Adipose-derived MSCs (AD-MSCs)

AD-MSCs are the second most commonly used stem cells in cartilage tissue engineering, which can be isolated in high numbers with minimal manipulation even in the operation theatre and can be expanded in vitro without loss of their chondrogenic potential (94). In two preclinical studies, the AD-MSC-laden group had low levels of inflammatory factors from synovial fluid, blocked progression of osteoarthritis and promoted cartilage regeneration (70,72). Culturing AD-MSCs in a composite gel based on collagen/HA leads to chondrogenic differentiation of AD-MSCs stimulated by the collagen hydrogel in a dose dependent manner, with 1% HA showing the best results (94). Recently, a comparative clinical study investigated microfracture combined with a novel hydrogel (polyglucosamine/glucosamine carbonate) laden with AD-MSCs and compared the results with the effect of microfracture alone. Higher patient satisfaction rates were reported in the microfracture combined with the novel hydrogel scaffold group, while histologic evaluation supported the improvement in the chondrogenic environment in the combination group (65).

MSCs derived from other sources

Other sources of MSCs investigated for cartilage repair include synovial fluid-derived MSCs (SF-MSCs), arthroscopic flushing fluid-derived MSCs (AFF-MSCs), and umbilical cord-derived MSCs (UC-MSCs). Hydrogel laden with SF-MSCs was superior in regard to gross improvement, histological grade and evaluation compared with the effects of the hydrogel scaffold only or the untreated control in full-thickness cartilage defects in rabbits (68). Moreover, supplementation of transforming growth factor beta-3 (TGF-β3) and insulin-like growth factor 1 (IGF-1) promoted the differentiation of SF-MSCs into chondrocytes (95). Several clinical studies have reported that SF-MSCs are a viable option for the treatment of osteochondral defects, while the donor-to-donor variation should be considered and can significantly influence downstream applications (96-98). AFF-MSCs possess the typical MSC morphology and phenotype, and their encapsulation within the one-step rapid crosslinking hyper-branched polyPEGDA/HA hydrogel results in maintenance of the chondrogenic differentiation potential in vitro (71).
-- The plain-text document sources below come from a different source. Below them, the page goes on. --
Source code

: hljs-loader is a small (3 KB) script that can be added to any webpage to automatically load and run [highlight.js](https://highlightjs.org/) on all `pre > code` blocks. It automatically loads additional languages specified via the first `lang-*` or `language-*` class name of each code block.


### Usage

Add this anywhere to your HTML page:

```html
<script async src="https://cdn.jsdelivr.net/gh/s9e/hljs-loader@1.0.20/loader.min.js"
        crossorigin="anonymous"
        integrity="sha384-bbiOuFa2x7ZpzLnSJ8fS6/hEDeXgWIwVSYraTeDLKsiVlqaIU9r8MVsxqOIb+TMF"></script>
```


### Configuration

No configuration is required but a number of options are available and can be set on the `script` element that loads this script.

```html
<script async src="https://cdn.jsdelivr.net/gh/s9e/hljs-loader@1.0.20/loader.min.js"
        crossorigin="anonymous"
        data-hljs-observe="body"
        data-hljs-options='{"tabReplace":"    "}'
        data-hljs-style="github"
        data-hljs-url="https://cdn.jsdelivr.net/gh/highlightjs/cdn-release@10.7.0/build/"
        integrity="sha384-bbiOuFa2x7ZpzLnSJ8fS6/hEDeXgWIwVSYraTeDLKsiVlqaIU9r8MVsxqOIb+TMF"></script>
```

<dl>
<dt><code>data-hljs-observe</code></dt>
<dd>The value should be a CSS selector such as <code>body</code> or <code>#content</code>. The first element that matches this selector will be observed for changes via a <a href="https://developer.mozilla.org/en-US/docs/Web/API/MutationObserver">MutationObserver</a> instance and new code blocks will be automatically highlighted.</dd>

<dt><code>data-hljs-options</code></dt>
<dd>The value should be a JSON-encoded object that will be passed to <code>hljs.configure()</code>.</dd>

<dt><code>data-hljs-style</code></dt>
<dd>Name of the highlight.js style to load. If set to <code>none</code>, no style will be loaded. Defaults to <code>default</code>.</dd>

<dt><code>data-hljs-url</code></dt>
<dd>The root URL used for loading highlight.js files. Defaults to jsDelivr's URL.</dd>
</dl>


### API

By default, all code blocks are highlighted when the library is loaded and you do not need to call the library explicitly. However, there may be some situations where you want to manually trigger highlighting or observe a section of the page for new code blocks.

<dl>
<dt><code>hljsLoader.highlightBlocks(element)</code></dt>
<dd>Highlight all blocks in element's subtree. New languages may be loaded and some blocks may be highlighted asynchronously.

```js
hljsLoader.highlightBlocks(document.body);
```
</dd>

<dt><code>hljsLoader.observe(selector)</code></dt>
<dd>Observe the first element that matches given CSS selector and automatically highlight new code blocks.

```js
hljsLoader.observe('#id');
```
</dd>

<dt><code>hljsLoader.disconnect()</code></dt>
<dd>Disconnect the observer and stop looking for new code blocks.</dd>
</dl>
AFF-MSCs lead to the repair of full-thickness cartilage defects with the formation of new hyaline cartilage in a rat model after eight weeks of implantation (71). Similarly, a combination of human UC-MSCs and HA has been shown to be an effective treatment for osteoarthritis in a pig model (63). The composition of UC-MSCs and HA has been demonstrated to significantly improve the visual analog scale (VAS) and IKDC scores in a clinical study, which were maintained for up to 7 years at follow-up (99).

ESCs: pluripotent but it is hard to direct their differentiation

ESCs are isolated from the inner tissues of early embryos and have the potential to differentiate into almost all cell lineages in the human body (100). A study has indicated that ESCs encapsulated in PEG hydrogels can differentiate into chondrocytes and produce the neocartilage ECM (101). Recent studies have revealed that exosomes from ESCs are able to alleviate osteoarthritis by balancing the synthesis and degradation of the cartilage extracellular matrix to promote osteochondral regeneration (102,103). However, the pluripotency of ESCs is problematic because the direction of ESC differentiation is difficult to control (104). In addition, ESCs have the risk of immune rejection and ethical concerns (105). Therefore, ESCs are not a suitable choice for cartilage engineering; however, exosomes from ESCs are a potential new target of OA therapy.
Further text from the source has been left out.